Even as I write this, those tears keep coming. Some sons lead their lives in defiance of their fathers, seeking escape and deliverance from the tyranny of their own blood. I have led mine as an offering to him, seeking his quiet and continuing approbation.

He was far from a perfect man, and his flaws ran across his character like long and tender scars. He was a gambler, and we were forever in need of money; I was never sure which one caused the other, but I remember the steaming pancit he would bring home when he won something—and also the long dark hours of waiting for the door to creak open, assuring us that, win or lose, he was home safe.

He was blessed with a bright, sharp mind that, under different circumstances, could have brought him to Congress or the Supreme Court. He topped his elementary and high school classes and dreamed of going on to law school. He read voraciously, and mastered English so well that, despite growing up and going to school in a small seaside village in Romblon—where I the eldest would also be born, when he was 31—his way with words would be sought by men of power. He put me to bed with the promise of stories from the Readers’ Digest; we had no TV until I was 12, but the house seemed always full of books and newsmagazines, albeit cheap pulp editions of Erle Stanley Gardner and back issues of Time.

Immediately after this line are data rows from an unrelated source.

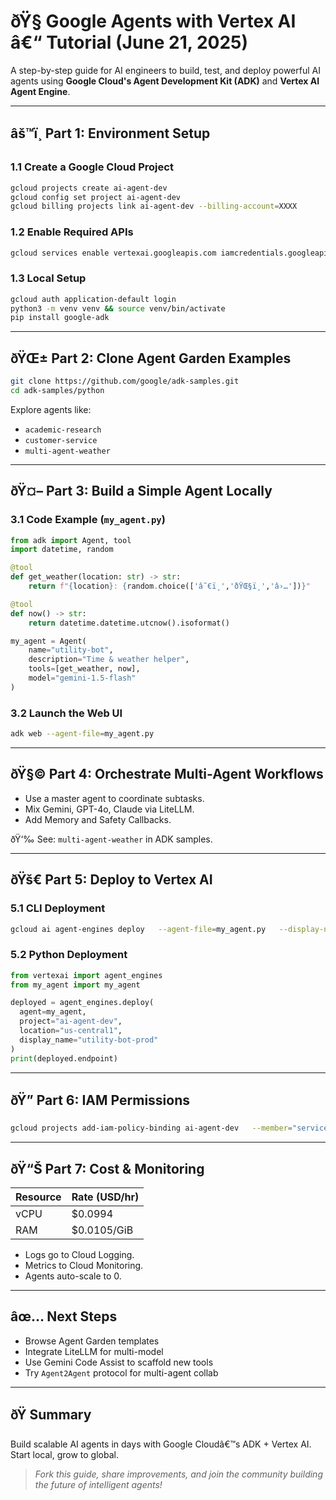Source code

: 
# ðŸ§  Google Agents with Vertex AI â€“ Tutorial (June 21, 2025)

A step-by-step guide for AI engineers to build, test, and deploy powerful AI agents using **Google Cloud's Agent Development Kit (ADK)** and **Vertex AI Agent Engine**.

---

## âš™ï¸ Part 1: Environment Setup

### 1.1 Create a Google Cloud Project
```bash
gcloud projects create ai-agent-dev
gcloud config set project ai-agent-dev
gcloud billing projects link ai-agent-dev --billing-account=XXXX
```

### 1.2 Enable Required APIs
```bash
gcloud services enable vertexai.googleapis.com iamcredentials.googleapis.com
```

### 1.3 Local Setup
```bash
gcloud auth application-default login
python3 -m venv venv && source venv/bin/activate
pip install google-adk
```

---

## ðŸŒ± Part 2: Clone Agent Garden Examples
```bash
git clone https://github.com/google/adk-samples.git
cd adk-samples/python
```

Explore agents like:
- `academic-research`
- `customer-service`
- `multi-agent-weather`

---

## ðŸ¤– Part 3: Build a Simple Agent Locally

### 3.1 Code Example (`my_agent.py`)
```python
from adk import Agent, tool
import datetime, random

@tool
def get_weather(location: str) -> str:
    return f"{location}: {random.choice(['â˜€ï¸','ðŸŒ§ï¸','â›…'])}"

@tool
def now() -> str:
    return datetime.datetime.utcnow().isoformat()

my_agent = Agent(
    name="utility-bot",
    description="Time & weather helper",
    tools=[get_weather, now],
    model="gemini-1.5-flash"
)
```

### 3.2 Launch the Web UI
```bash
adk web --agent-file=my_agent.py
```

---

## ðŸ§© Part 4: Orchestrate Multi-Agent Workflows

- Use a master agent to coordinate subtasks.
- Mix Gemini, GPT-4o, Claude via LiteLLM.
- Add Memory and Safety Callbacks.

ðŸ‘‰ See: `multi-agent-weather` in ADK samples.

---

## ðŸš€ Part 5: Deploy to Vertex AI

### 5.1 CLI Deployment
```bash
gcloud ai agent-engines deploy   --agent-file=my_agent.py   --display-name="utility-bot-prod"   --location=us-central1
```

### 5.2 Python Deployment
```python
from vertexai import agent_engines
from my_agent import my_agent

deployed = agent_engines.deploy(
  agent=my_agent,
  project="ai-agent-dev",
  location="us-central1",
  display_name="utility-bot-prod"
)
print(deployed.endpoint)
```

---

## ðŸ” Part 6: IAM Permissions
```bash
gcloud projects add-iam-policy-binding ai-agent-dev   --member="serviceAccount:AGENT_SA_EMAIL"   --role="roles/secretmanager.secretAccessor"
```

---

## ðŸ“Š Part 7: Cost & Monitoring

| Resource | Rate (USD/hr) |
|----------|---------------|
| vCPU     | $0.0994       |
| RAM      | $0.0105/GiB   |

- Logs go to Cloud Logging.
- Metrics to Cloud Monitoring.
- Agents auto-scale to 0.

---

## âœ… Next Steps

- Browse Agent Garden templates
- Integrate LiteLLM for multi-model
- Use Gemini Code Assist to scaffold new tools
- Try `Agent2Agent` protocol for multi-agent collab

---

## ðŸ Summary

Build scalable AI agents in days with Google Cloudâ€™s ADK + Vertex AI. Start local, grow to global.

> _Fork this guide, share improvements, and join the community building the future of intelligent agents!_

Until his last days, beyond my mother and their brood of five, my father’s closest companions were his rosary, his dictionary, and his crossword puzzles.

He never finished college. He was both too poor and too brash, and had met my mother at a pier where they were both waiting for somebody else. She was a landlord’s daughter from the same province, studying in Manila for a UP degree. He swept her off her feet, and they were married soon after, confident in his natural intelligence. She too was a bright young woman—much later I would find a book to which she had contributed a poem, a feat she had conveniently forgotten, yielding her dreams to his.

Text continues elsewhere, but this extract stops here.